Real estate players are quick to point out that no one asset, or market, is the same. But the office sector is of increasing concern, with little clarity on how much workers intend to use their offices long-term or how companies will respond to economic downturns.

Square Mile’s Lavipour said in late 2022 and early 2023, he foresees many owners of Class-B offices will be weighing whether to sell, spend on renovations in an environment where cheap debt is no longer available, or “cut losses” and hand the keys back to lenders.

"Today's office is yesterday's retail in our ability to underwrite and assess the outcome,” said Toby Cobb, the co-founder and managing partner of 3650 REIT, which he describes as an alternative lender with institutional capital. Still, he said, his firm is enjoying activity.

Of 3650 REIT’s $8B portfolio, Cobb said there are no loans in special servicing, in default or in distress.

“It's a lender’s market, we have wider spreads for the same level of credit risk than we had six months ago and we are putting money out, frankly, with greater alacrity than we were four months ago,” Cobb said.

ACORE’s $19B commercial real estate debt portfolio is almost entirely healthy, de Haan said.
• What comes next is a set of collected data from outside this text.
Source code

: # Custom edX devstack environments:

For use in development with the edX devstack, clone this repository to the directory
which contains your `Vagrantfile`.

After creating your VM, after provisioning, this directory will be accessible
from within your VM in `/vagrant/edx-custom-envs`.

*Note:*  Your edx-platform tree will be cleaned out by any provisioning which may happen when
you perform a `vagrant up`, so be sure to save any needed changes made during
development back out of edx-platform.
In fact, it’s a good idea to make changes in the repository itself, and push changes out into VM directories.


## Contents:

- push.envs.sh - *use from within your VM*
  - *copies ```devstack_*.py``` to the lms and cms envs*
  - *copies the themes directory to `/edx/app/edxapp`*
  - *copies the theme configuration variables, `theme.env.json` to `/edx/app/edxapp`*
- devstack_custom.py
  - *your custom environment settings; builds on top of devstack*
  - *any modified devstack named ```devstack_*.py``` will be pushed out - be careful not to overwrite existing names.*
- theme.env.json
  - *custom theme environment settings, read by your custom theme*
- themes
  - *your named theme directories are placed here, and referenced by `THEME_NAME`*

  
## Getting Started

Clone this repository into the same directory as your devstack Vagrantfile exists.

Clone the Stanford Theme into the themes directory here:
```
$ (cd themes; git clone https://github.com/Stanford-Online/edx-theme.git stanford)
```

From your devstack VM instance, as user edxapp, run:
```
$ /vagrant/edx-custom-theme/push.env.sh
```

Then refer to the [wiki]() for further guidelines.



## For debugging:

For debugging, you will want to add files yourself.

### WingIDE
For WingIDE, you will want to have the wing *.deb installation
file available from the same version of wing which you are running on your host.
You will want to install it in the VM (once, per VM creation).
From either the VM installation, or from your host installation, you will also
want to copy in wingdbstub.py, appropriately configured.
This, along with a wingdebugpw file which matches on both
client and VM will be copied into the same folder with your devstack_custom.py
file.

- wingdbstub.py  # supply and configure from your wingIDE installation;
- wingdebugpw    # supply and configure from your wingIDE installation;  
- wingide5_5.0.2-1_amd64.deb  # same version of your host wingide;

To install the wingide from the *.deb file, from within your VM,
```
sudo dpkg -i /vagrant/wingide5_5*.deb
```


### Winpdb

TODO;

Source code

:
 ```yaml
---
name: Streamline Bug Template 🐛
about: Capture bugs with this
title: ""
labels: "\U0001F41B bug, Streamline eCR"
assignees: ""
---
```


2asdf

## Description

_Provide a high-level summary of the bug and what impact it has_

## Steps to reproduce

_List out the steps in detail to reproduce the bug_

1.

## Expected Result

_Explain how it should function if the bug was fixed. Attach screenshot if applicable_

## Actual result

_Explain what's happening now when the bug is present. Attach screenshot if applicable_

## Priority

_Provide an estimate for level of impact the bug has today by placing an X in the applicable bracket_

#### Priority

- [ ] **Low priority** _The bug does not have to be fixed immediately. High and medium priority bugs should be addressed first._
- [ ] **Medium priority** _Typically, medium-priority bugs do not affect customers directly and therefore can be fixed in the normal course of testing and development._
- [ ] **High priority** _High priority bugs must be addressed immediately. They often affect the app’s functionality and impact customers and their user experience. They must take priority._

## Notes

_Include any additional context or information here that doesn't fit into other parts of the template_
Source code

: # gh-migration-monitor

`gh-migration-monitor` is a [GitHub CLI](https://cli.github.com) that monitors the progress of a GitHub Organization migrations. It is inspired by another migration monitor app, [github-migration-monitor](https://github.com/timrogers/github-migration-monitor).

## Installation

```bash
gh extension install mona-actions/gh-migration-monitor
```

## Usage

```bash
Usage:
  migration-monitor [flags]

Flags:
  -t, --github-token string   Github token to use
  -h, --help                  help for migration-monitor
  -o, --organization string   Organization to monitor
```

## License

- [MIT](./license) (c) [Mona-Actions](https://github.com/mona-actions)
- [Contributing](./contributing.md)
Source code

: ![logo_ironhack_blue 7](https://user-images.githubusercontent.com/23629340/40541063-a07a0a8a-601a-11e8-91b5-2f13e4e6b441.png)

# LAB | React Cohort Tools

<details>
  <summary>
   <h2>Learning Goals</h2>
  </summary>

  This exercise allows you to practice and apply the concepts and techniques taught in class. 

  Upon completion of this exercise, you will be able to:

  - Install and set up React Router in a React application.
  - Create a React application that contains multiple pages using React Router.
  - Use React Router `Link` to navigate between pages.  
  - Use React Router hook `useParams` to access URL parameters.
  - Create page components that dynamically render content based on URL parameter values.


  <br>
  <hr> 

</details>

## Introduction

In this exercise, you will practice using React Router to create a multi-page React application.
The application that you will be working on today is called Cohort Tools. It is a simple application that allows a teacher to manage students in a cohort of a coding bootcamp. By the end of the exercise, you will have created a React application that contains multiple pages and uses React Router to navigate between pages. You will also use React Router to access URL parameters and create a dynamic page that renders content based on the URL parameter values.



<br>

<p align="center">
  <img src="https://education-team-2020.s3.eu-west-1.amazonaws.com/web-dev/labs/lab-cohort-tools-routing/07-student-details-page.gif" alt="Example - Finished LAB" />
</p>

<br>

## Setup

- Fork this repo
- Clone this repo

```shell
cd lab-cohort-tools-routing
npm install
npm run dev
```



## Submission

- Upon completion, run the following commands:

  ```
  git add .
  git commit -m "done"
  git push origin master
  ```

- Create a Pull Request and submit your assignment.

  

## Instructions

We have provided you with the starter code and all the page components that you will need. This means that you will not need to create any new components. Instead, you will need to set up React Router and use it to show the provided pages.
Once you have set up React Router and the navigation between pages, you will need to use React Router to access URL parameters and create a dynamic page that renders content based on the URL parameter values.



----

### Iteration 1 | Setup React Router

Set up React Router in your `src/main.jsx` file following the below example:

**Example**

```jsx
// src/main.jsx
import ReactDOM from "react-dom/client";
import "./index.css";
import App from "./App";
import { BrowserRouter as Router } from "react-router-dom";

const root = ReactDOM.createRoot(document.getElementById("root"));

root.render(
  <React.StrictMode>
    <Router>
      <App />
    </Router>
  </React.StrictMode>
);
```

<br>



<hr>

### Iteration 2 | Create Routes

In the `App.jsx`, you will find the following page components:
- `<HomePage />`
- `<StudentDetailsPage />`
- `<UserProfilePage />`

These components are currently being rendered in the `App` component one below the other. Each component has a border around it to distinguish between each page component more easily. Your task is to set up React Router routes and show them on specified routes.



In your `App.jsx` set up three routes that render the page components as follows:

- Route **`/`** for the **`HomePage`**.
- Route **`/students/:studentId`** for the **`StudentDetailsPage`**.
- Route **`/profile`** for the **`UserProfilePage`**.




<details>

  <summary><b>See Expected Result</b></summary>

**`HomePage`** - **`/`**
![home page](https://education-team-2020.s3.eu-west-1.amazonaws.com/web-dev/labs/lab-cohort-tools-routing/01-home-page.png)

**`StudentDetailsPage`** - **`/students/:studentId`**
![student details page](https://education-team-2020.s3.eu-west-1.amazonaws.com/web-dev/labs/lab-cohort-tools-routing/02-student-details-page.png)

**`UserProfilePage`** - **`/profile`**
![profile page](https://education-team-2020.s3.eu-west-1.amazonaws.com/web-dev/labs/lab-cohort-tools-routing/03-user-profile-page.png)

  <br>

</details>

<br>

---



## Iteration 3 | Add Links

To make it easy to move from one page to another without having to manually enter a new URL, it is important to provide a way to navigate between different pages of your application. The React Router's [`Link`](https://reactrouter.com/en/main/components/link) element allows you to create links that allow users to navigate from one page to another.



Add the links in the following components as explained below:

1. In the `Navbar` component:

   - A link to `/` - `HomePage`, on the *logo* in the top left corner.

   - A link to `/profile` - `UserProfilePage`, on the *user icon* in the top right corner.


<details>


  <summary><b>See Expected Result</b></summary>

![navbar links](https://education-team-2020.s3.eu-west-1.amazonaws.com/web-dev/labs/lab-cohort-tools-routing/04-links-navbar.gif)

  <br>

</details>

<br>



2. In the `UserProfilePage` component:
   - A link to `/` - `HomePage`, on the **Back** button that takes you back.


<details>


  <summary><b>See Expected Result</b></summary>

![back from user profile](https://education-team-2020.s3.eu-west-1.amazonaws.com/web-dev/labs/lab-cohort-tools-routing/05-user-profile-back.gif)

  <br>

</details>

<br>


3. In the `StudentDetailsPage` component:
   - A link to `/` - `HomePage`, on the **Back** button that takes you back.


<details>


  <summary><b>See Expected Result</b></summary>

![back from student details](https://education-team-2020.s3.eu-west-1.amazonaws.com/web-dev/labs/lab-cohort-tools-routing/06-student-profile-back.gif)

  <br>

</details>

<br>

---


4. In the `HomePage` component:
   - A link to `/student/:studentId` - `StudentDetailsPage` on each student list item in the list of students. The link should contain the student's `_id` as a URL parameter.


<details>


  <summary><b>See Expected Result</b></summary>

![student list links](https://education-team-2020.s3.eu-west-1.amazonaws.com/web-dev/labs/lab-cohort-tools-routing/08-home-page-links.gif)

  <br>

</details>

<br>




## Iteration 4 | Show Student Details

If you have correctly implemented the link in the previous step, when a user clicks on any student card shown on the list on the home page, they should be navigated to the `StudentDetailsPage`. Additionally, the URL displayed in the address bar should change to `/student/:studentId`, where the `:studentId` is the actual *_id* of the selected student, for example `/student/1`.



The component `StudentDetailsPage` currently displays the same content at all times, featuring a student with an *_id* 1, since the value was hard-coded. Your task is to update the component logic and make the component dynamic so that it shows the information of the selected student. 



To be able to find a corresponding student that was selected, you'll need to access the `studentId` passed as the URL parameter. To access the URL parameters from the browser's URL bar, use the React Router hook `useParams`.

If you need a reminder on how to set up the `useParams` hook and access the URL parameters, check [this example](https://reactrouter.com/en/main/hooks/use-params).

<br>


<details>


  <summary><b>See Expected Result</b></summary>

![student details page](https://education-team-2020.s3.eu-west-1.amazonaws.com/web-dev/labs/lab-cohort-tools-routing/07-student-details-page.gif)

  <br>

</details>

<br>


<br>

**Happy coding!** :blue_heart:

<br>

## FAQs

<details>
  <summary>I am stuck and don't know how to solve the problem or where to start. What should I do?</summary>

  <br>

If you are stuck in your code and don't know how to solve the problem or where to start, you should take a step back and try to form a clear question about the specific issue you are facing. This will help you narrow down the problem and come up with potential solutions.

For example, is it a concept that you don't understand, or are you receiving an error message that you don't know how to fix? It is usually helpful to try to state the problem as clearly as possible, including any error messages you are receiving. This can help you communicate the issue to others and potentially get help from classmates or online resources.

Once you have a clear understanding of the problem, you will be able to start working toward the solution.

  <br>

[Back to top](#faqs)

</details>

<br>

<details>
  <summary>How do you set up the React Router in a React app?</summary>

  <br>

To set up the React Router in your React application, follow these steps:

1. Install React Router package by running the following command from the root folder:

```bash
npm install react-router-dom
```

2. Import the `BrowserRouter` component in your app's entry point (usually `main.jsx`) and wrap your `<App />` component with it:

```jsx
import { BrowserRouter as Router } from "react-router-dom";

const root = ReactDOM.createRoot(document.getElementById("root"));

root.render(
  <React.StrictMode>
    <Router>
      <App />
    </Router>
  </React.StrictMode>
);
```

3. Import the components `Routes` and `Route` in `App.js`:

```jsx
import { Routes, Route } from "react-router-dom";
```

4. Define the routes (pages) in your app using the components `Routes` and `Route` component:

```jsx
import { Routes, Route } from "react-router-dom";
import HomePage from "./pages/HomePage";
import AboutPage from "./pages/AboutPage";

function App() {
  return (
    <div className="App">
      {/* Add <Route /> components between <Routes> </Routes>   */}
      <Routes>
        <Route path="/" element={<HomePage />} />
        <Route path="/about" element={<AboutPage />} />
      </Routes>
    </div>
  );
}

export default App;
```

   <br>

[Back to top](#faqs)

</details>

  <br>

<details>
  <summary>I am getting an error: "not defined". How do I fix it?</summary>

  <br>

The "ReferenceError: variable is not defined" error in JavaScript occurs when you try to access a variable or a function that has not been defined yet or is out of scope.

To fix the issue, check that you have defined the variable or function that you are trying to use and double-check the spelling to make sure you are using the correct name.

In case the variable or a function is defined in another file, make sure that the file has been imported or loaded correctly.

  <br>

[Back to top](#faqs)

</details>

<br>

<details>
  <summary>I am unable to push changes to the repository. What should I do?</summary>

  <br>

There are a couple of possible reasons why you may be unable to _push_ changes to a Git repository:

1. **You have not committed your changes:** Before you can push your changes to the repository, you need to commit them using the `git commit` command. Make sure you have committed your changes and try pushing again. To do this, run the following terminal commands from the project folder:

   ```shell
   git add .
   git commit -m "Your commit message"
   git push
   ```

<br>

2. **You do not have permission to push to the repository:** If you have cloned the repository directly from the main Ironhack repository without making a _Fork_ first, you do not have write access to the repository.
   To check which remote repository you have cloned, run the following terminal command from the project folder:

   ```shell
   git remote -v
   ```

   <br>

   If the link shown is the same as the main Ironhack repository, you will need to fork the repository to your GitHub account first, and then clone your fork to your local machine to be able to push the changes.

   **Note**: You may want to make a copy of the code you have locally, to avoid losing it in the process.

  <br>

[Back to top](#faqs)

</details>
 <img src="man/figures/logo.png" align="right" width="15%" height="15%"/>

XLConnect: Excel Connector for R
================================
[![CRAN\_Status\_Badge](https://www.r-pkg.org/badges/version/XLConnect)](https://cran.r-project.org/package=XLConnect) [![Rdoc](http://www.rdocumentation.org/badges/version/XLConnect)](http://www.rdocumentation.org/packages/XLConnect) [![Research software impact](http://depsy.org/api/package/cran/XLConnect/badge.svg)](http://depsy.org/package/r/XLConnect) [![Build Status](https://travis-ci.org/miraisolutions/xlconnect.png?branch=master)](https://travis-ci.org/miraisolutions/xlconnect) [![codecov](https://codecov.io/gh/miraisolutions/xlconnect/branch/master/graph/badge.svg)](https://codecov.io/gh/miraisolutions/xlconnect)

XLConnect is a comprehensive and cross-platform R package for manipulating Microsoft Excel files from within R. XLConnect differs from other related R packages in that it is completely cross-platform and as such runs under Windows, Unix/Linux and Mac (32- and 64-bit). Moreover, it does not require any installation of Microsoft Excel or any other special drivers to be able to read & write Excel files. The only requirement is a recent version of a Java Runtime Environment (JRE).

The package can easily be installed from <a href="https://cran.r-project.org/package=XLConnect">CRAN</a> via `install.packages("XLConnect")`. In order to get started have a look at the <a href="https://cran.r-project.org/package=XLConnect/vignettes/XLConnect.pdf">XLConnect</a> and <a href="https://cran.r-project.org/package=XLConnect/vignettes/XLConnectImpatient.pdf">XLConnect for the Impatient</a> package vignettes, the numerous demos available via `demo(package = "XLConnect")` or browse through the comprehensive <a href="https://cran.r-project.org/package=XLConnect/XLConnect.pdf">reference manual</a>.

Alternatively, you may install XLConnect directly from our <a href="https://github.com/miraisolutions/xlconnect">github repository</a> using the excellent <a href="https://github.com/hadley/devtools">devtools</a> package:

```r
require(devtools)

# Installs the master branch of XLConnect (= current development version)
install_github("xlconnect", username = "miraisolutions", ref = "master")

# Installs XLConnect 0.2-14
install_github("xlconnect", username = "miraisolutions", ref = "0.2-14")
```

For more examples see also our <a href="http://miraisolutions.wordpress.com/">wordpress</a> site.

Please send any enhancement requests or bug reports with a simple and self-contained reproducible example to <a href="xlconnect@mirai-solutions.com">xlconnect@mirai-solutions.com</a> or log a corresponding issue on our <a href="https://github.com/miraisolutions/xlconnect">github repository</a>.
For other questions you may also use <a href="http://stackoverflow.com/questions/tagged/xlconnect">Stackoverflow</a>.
But if the economy turns and borrowers struggle to make payments, they are likely to be treated differently than they were in 2020. If borrowers in distress behave in a certain way and put more money into their projects, then he expects the lending community will follow suit and grant extensions.

“The prospective view that most people have is that more difficult times are ahead of us,” de Haan said. “So the idea of whether or not we'll provide forbearance in the future, we'll have to cross that bridge when we come to it.”

ACORE is still originating loans, he said, especially in migration markets like Atlanta and Miami where companies continue to move. The same can’t be said for Class-B office buildings in urban core markets.

“We look to provide capital where there is no capital and provide liquidity to our borrowing base, when there is no liquidity. Now, it might come at a higher cost,” de Haan said. “We're staring at this, and we're not sure which way this is going to go. But we are preparing ourselves for that, for a situation where liquidity might be needed.”

CORRECTION, AUG. 5, 12 P.M. ET: Jillian Mariutti is a broker at JLL. An earlier version of this story misspelled her name.